WARNING: Long delay (Ctrl-C to interrupt)
Using cluster file `/etc/foundationdb/fdb.cluster'.

Recovering transaction server state. Verify that the transaction server
processes are active.

Unable to locate the data distributor worker.

Unable to locate the ratekeeper worker.

Current active roles in cluster as of morning 2026-07-01

fdbcli --exec "status json" | jq -r '
  [.cluster.processes[] | {ip: (.address | split(":")[0]), port: (.address | split(":")[1]), roles: ([.roles[].role] | join(","))}]
  | group_by(.ip)[]
  | (.[0].ip + ":") as $ip
  | $ip, map("  - Port " + .port + " -> [" + (if .roles == "" then "none" else .roles end) + "]")[]
' | grep -v none
10.0.0.181:
  - Port 4502 -> [coordinator]
10.0.0.182:
  - Port 4536 -> [master]
  - Port 4505 -> [coordinator]
10.0.0.183:
  - Port 4527 -> [coordinator]
10.0.0.184:
  - Port 4505 -> [coordinator]
  - Port 4537 -> [cluster_controller]
10.0.0.185:
  - Port 4516 -> [coordinator]

As we can clearly see, the cluster is NOT in a good shape, missing many roles.

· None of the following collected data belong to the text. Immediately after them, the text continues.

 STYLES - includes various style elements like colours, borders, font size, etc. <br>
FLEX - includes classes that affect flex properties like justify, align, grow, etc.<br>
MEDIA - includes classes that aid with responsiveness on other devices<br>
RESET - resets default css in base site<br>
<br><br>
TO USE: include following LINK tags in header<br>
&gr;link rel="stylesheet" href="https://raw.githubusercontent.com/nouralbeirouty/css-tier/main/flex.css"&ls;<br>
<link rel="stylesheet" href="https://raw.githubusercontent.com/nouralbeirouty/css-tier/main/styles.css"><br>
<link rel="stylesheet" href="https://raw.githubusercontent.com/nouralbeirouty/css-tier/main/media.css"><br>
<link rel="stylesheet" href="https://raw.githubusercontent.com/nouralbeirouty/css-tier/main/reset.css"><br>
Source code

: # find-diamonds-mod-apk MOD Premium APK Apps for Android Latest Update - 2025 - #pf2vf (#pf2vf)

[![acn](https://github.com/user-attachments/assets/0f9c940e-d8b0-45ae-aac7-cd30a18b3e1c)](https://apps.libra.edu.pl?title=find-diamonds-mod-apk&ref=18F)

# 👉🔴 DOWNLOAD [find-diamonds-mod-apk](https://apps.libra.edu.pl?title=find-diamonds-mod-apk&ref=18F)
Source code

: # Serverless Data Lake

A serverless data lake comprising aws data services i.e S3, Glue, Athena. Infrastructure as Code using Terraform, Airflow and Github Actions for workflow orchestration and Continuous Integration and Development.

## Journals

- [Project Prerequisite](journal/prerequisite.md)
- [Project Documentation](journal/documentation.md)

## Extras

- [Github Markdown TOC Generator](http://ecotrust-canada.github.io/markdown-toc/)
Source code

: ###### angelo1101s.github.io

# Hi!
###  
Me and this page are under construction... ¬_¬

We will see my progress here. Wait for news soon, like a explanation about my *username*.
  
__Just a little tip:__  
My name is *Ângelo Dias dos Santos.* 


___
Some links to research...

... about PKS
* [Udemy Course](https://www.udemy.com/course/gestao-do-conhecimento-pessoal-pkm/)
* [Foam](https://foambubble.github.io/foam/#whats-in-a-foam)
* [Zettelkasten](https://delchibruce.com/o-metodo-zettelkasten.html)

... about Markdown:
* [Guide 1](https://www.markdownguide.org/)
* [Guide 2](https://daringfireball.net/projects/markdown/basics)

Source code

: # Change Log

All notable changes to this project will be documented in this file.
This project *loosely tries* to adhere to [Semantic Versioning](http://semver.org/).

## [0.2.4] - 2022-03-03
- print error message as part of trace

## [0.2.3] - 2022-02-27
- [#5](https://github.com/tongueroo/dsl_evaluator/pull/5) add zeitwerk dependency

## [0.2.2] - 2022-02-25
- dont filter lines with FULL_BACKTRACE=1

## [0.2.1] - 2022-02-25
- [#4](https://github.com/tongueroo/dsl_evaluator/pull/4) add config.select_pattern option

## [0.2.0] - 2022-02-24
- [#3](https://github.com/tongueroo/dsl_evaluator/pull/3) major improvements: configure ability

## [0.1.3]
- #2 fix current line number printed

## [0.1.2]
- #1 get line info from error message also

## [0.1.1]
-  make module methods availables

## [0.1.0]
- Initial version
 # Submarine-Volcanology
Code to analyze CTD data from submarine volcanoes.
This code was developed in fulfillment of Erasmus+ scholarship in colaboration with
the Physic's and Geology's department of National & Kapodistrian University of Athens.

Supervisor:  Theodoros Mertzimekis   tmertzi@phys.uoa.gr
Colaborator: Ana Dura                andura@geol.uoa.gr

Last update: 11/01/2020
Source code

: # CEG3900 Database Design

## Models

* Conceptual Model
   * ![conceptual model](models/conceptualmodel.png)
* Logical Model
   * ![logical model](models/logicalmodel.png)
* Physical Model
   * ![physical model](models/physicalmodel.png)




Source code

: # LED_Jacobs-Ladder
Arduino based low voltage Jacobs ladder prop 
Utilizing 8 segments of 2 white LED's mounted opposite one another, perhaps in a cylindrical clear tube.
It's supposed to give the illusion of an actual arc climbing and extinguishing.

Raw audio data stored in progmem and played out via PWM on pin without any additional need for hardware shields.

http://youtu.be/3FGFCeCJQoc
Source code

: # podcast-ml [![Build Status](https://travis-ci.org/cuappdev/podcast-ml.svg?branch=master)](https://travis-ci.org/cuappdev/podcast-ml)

And here is an overview of the messages with severity of > 20 in the trace logs, per node

NODE 1

grep -E 'Severity="(20|30|40|50)"' trace*.xml | grep -Eo 'Type="[^"]*?"' | sort | uniq -c | sort -rn
grep: trace.10.0.0.181.56974.1613474518.4S7hxD.4.10966.xml: binary file matches
 171616 Type="SlowSSLoopx100"
   8723 Type="FetchKeysTooLong"
   6099 Type="N2_ConnectError"
   6067 Type="N2_ReadError"
   1681 Type="N2_ReadProbeError"
    751 Type="Net2SlowTaskTrace"
     22 Type="TooManyConnectionsClosed"
     18 Type="RemovedDeadBackupLayerStatus"
     12 Type="LoadBalanceTooLongEndpoint"
      4 Type="LoadBalanceTooLong"
      4 Type="FetchPast"
      2 Type="SlowTask"
      1 Type="StatFailed"

NODE 2

grep -E 'Severity="(20|30|40|50)"' trace*.xml | grep -Eo 'Type="[^"]*?"' | sort | uniq -c | sort -rn
grep: trace.10.0.0.182.26581.1741965497.oLKrDv.3.4489.xml: binary file matches
 134101 Type="SlowSSLoopx100"
 117917 Type="N2_ConnectError"
   8309 Type="FetchKeysTooLong"
   6045 Type="N2_ReadError"
   1712 Type="N2_ReadProbeError"
    691 Type="Net2SlowTaskTrace"
     78 Type="StatFailed"
     33 Type="RemovedDeadBackupLayerStatus"
     22 Type="TooManyConnectionsClosed"
     21 Type="FetchPast"
      3 Type="LoadBalanceTooLongEndpoint"
      1 Type="Rollback"
      1 Type="N2_WriteError"
      1 Type="LoadBalanceTooLong"
      1 Type="IncorrectClusterFileContents"

NODE 3

grep -E 'Severity="(20|30|40|50)"' trace*.xml | grep -Eo 'Type="[^"]*?"' | sort | uniq -c | sort -rn
 160083 Type="SlowSSLoopx100"
  22637 Type="N2_ConnectError"
   8674 Type="FetchKeysTooLong"
   5876 Type="N2_ReadError"
   1215 Type="N2_ReadProbeError"
    669 Type="Net2SlowTaskTrace"
     20 Type="TooManyConnectionsClosed"
     18 Type="RemovedDeadBackupLayerStatus"
      7 Type="SlowTask"
      6 Type="LoadBalanceTooLongEndpoint"
      2 Type="LoadBalanceTooLong"

NODE 4

grep -E 'Severity="(20|30|40|50)"' trace*.xml | grep -Eo 'Type="[^"]*?"' | sort | uniq -c | sort -rn
 150681 Type="SlowSSLoopx100"
  10735 Type="N2_ReadError"
   6849 Type="N2_ConnectError"
   4300 Type="FetchKeysTooLong"
   1272 Type="N2_ReadProbeError"
    706 Type="Net2SlowTaskTrace"
     36 Type="TooManyConnectionsClosed"
     30 Type="RemovedDeadBackupLayerStatus"
     10 Type="StatFailed"
      1 Type="SlowTask"
      1 Type="FailureMonitorClientSlow"

NODE 5

grep -E 'Severity="(20|30|40|50)"' trace*.xml | grep -Eo 'Type="[^"]*?"' | sort | uniq -c | sort -rn
grep: trace.10.0.0.185.3130.1664879586.1vGWAN.0.1.xml: binary file matches
grep: trace.10.0.0.185.3183.1664880237.ULnrJC.0.1.xml: binary file matches
grep: trace.10.0.0.185.63838.1613474744.2MkLDK.3.5774.xml: binary file matches
 146002 Type="SlowSSLoopx100"
  26800 Type="N2_ConnectError"
   7743 Type="N2_ReadError"
   1433 Type="N2_ReadProbeError"
    711 Type="Net2SlowTaskTrace"
    275 Type="FetchKeysTooLong"
     30 Type="RemovedDeadBackupLayerStatus"
     15 Type="StatFailed"
      2 Type="SlowTask"

I did notice the N2_ConnectError type errors, and did notice that once the servers came out of the reboot loop, the Broadcom NetExtreme-E cards were having issues keeping up with the amount of communication between the nodes, as they dropped out/were reset half a dozen times on a few of the nodes which I think might have made matters worse.

Any pointers as to what might be wrong, what to do next would be greatly appreciated.